How many of you out there have experienced a situation like this? You are at the cafeteria with some of your colleagues, chatting away when suddenly a remark crops up: “I don’t like so-and-so’s working style. They are always nagging and overbearing.” Everyone else in the group agrees with the statement, laughs about the person’s work style, and picks on the defects. Yet, on the contrary, you find this person’s work style pretty good. However, you agree with everyone else because you feel pressured by your peers and want to fit in.
If yes, then know that you are not the only one who has experienced peer pressure. Humans are social animals, and they have an innate need to fit in with or belong to a particular group and follow the rules of that group. It is a survival instinct. Abraham Maslow, an American psychologist, says the need to belong has been seen as a basic human motivation.
Peer pressure can be defined as a phenomenon where one feels obligated to follow a group’s behavioral and action rules to fit in. Peer pressure isn’t limited to teenagers; unfortunately, it follows us into the office. It could be as simple as a co-worker bugging you to complete a task for them or being coerced into attending a social work gathering that you don’t want to attend.

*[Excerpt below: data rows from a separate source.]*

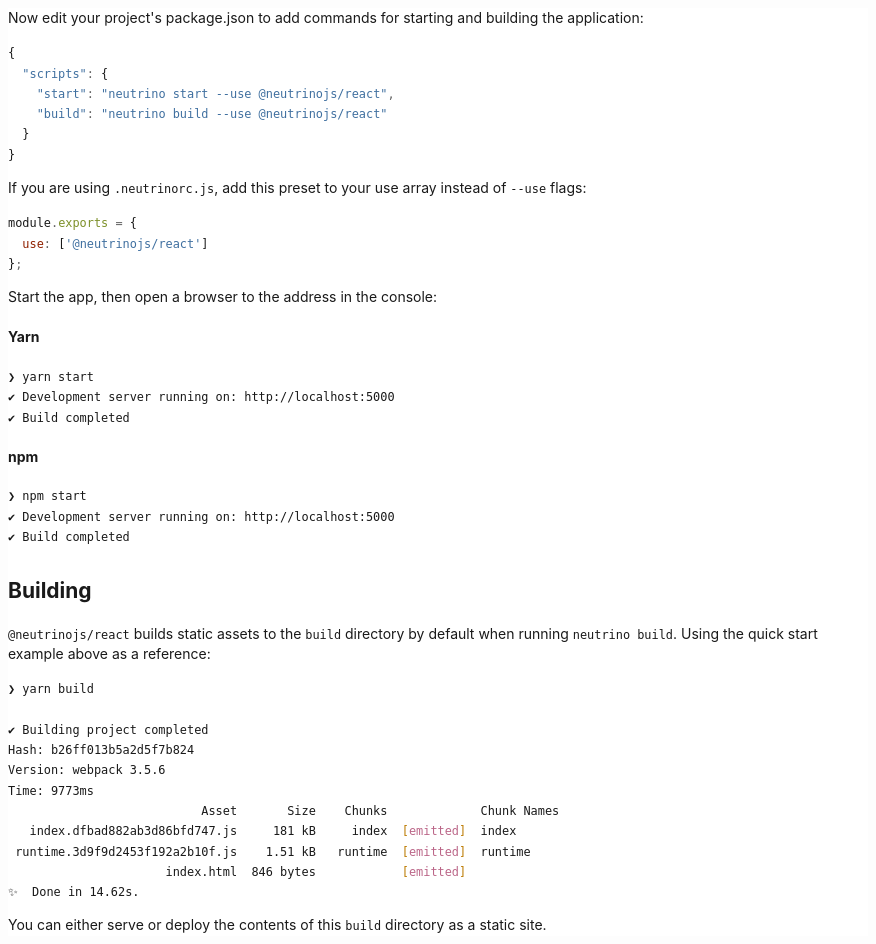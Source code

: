 Now edit your project's package.json to add commands for starting and building the application:

```javascript
{
  "scripts": {
    "start": "neutrino start --use @neutrinojs/react",
    "build": "neutrino build --use @neutrinojs/react"
  }
}
```

If you are using `.neutrinorc.js`, add this preset to your use array instead of `--use` flags:

```javascript
module.exports = {
  use: ['@neutrinojs/react']
};
```

Start the app, then open a browser to the address in the console:

#### Yarn

```bash
❯ yarn start
✔ Development server running on: http://localhost:5000
✔ Build completed
```

#### npm

```bash
❯ npm start
✔ Development server running on: http://localhost:5000
✔ Build completed
```

## Building

`@neutrinojs/react` builds static assets to the `build` directory by default when running `neutrino build`. Using the quick start example above as a reference:

```bash
❯ yarn build

✔ Building project completed
Hash: b26ff013b5a2d5f7b824
Version: webpack 3.5.6
Time: 9773ms
                           Asset       Size    Chunks             Chunk Names
   index.dfbad882ab3d86bfd747.js     181 kB     index  [emitted]  index
 runtime.3d9f9d2453f192a2b10f.js    1.51 kB   runtime  [emitted]  runtime
                      index.html  846 bytes            [emitted]
✨  Done in 14.62s.
```

You can either serve or deploy the contents of this `build` directory as a static site.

Peer pressure is a double-edged sword. It can either lead to positive or negative consequences, depending on the context. For example, if your manager is forcing you to change your working style to meet their changing demands and needs, this can lead to a myriad of consequences, such as a loss of autonomy at work, the quality of the manager-employee relationship being affected, and the employee’s physical and mental well-being being compromised. The employee may comply to fit in at the organization; however, over time, it would result in a loss of motivation and productivity.
On the other hand, if your peer is wise, positive, and respectful, it can help you develop and grow as a professional. For example, if you have a habit of working over the weekend and overextending yourself, a mature and professional manager would encourage you to rest appropriately and improve your work-life balance.
What are the Effects of Peer Pressure?
Both types of peer pressure effects are subjective to your values and boundaries. However, here are some effects of positive peer pressure:
- It can inspire you to push your limits and perform better.
- Positive influence is a great leadership tool as it can effectively encourage your peers to upskill and strive to take on challenges.
- It fosters a positive work culture.
- It leads to better collaboration between teams.
- It makes individuals feel valued and supported.
On the flip side, here are some consequences of negative peer pressure:
- It lowers self-confidence and self-esteem levels in employees.
- Poor performance, as you start to prove your worth at work instead of focusing on the actual work.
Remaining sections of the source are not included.